The developers can immediately integrate this feature into their app. The developers will have to request an "entitlement" before they can add the button to their app. After they receive approval from Apple, they will be able to integrate the option into their app. After the developer adds the option to the app, it will still go through the App Review process so there might be some time before the option is available, but at least we know it's coming.
The sign-up process is still not very intuitive (or rather encouraging). Apple adds a popup between the signup page on the iOS app and the signup screen on the website with text such as "You will no longer be transacting with Apple," but at least it's there. Moreover, developers can't add text explaining how much the service will cost on their website. For example, Netflix can't add a button "tap here to sign up for Netflix, starting at $9.99 a month," they'll have to use a simpler button.
On the face of it, it doesn't sound that big of a deal as it's just allowing developers to process payments outside App Store, but it's much more than that.
Is it really that big of a deal?
First of all, it's a win for the developers, however small it may be. The developers can finally gain new users on iOS without frustrating them and asking them to complete sign-up on their website. This not only means increased revenue for the developers but a better sign-up experience for iOS users as well. In addition to the better sign-up process, the user will also benefit as they would pay less and would have better control over price tiers to opt for.
For now, the functionality has only been approved for 'reader' apps, but it proves that Apple can allow transactions outside App Store. This gives us the hope that it may allow the same functionality on other apps and in-app purchases as well. And with the European Union pressuring the Cupertino-based giant, it may happen real soon.
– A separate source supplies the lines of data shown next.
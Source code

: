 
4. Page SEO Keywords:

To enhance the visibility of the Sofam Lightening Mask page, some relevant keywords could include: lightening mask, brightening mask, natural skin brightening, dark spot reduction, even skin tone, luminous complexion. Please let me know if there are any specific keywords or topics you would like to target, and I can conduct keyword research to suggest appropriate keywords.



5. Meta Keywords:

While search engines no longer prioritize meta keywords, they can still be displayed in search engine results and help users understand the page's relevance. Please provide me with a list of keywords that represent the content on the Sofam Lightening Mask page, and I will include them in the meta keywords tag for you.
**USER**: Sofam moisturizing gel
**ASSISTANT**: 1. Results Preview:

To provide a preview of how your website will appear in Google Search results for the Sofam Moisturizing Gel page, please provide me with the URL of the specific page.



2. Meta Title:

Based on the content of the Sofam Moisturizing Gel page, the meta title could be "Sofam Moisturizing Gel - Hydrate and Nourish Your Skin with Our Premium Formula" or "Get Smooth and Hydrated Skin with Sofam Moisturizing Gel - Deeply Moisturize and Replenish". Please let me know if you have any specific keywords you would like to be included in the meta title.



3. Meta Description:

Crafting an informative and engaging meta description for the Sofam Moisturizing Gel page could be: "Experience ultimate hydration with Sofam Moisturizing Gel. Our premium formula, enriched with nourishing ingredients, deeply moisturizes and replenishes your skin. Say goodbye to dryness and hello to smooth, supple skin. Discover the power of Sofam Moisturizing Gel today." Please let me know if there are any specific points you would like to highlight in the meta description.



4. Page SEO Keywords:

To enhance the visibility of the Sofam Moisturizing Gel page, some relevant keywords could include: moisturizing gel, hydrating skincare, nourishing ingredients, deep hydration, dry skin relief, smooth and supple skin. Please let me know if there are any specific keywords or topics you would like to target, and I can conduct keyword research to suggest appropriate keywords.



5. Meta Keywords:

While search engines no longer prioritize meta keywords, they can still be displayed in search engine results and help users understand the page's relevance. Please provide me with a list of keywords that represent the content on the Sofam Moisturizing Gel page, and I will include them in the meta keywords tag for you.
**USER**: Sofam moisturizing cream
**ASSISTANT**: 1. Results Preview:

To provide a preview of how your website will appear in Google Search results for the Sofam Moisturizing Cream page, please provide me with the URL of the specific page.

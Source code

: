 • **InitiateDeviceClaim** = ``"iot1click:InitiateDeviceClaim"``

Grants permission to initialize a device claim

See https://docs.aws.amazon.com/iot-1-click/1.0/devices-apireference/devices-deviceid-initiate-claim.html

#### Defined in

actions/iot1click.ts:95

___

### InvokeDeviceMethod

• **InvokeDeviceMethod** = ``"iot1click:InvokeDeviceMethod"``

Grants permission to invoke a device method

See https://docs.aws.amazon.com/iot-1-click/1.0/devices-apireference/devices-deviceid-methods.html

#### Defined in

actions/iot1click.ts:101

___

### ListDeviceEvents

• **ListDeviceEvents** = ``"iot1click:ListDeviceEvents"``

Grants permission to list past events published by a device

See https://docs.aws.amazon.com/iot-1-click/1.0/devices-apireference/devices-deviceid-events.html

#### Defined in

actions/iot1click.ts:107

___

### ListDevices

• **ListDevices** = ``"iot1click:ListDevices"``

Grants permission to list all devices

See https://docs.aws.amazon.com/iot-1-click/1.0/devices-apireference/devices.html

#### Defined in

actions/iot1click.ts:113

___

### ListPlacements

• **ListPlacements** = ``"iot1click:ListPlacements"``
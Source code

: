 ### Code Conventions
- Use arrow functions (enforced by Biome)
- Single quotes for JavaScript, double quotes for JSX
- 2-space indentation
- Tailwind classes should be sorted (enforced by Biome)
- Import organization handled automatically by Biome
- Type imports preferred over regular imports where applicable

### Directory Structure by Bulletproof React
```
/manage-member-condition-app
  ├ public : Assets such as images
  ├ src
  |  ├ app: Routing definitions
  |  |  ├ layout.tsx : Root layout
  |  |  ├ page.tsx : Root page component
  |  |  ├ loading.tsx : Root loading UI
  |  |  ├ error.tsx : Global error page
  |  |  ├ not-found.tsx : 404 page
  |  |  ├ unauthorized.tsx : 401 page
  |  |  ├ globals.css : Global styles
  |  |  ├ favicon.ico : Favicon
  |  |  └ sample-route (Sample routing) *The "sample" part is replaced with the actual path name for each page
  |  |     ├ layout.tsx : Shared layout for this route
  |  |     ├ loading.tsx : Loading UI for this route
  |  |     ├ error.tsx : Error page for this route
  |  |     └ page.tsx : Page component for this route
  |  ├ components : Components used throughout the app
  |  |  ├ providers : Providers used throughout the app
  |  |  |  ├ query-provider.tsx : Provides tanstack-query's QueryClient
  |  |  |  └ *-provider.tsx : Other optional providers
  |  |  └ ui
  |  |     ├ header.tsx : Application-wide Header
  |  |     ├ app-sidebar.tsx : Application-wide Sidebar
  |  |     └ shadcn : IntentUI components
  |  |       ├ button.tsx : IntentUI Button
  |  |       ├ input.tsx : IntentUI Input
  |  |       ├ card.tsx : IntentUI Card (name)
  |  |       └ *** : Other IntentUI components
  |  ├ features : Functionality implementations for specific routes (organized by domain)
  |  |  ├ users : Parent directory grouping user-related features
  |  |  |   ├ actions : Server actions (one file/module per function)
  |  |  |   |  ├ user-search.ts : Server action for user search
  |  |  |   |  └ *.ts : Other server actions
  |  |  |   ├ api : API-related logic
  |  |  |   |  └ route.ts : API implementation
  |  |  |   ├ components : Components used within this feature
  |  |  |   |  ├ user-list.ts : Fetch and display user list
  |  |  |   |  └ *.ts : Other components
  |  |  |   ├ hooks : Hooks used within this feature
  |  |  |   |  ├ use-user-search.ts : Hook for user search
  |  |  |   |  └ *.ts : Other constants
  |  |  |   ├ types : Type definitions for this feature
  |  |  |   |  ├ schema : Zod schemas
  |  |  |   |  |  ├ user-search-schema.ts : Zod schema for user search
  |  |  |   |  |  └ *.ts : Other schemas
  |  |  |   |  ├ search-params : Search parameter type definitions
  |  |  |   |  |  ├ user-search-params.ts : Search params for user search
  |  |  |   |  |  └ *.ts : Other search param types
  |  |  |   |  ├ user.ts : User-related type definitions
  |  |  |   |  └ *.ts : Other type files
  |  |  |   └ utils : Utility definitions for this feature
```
It also proves that Apple can amend its App Store rules. Developers have long been calling out Apple to change some of the practices of the App Store that don't make sense in 2022. The change states that the company is ready to make changes (even though they're under legal pressure). And with the Digital Markets Act coming soon, you can expect the App Store experience to change a lot — there's a slight chance that Apple might also allow sideloading apps on iPhone.